Attackers in Iraq's north killed three officials of a party representing Iraqi Kurds, who also are working aggressively for a high turnout in the election, which is expected to pry power from Iraq's long-dominant Sunni minority.
Gunmen also killed an Iraqi election official in western Baghdad late Thursday, police said, marking at least the seventh such killing ahead of the vote. Attackers in a passing car shot Abdul Karim Jassem Al-Ubeidi as he headed home, police said.
Sunni militants claimed on Friday that they were behind Wednesday's assassination of a Shiite community leader who had promoted the election on behalf of Iraq's top Shiite cleric, Grand Ayatollah Ali al-Sistani. Ansar al-Islam said it killed Sheik Mahmoud Finjan because he was a "big supporter of the elections."
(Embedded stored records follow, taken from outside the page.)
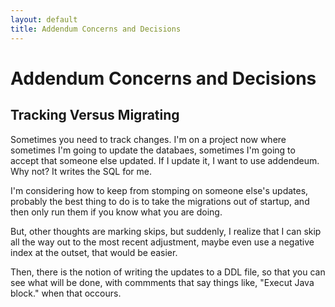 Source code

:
 ```yaml
---
layout: default
title: Addendum Concerns and Decisions
---
```


# Addendum Concerns and Decisions

## Tracking Versus Migrating

Sometimes you need to track changes. I'm on a project now where sometimes I'm
going to update the databaes, sometimes I'm going to accept that someone else
updated. If I update it, I want to use addendeum. Why not? It writes the SQL for
me.

I'm considering how to keep from stomping on someone else's updates, probably
the best thing to do is to take the migrations out of startup, and then only run
them if you know what you are doing.

But, other thoughts are marking skips, but suddenly, I realize that I can skip
all the way out to the most recent adjustment, maybe even use a negative index
at the outset, that would be easier.

Then, there is the notion of writing the updates to a DDL file, so that you can
see what will be done, with commments that say things like, "Execut Java block."
when that occours.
"We ... call upon all brother citizens not to participate in the elections because we are going to attack voting centers," Ansar al-Islam said in a statement posted on a Web site used by insurgents.
In Baghdad late Friday, insurgents fired two rockets near the Sadeer Hotel, which is used by Western contractors, and a third near the Ministry of Education, but caused no casualties. The blasts broke a lull of about two weeks in insurgent shelling of the city center.
Attackers fired a rocket-propelled grenade at an Iraqi police patrol in the Amiriyah district on the western edge of Baghdad. Three explosions also were heard near the main road from central Baghdad to the city's international airport, police said.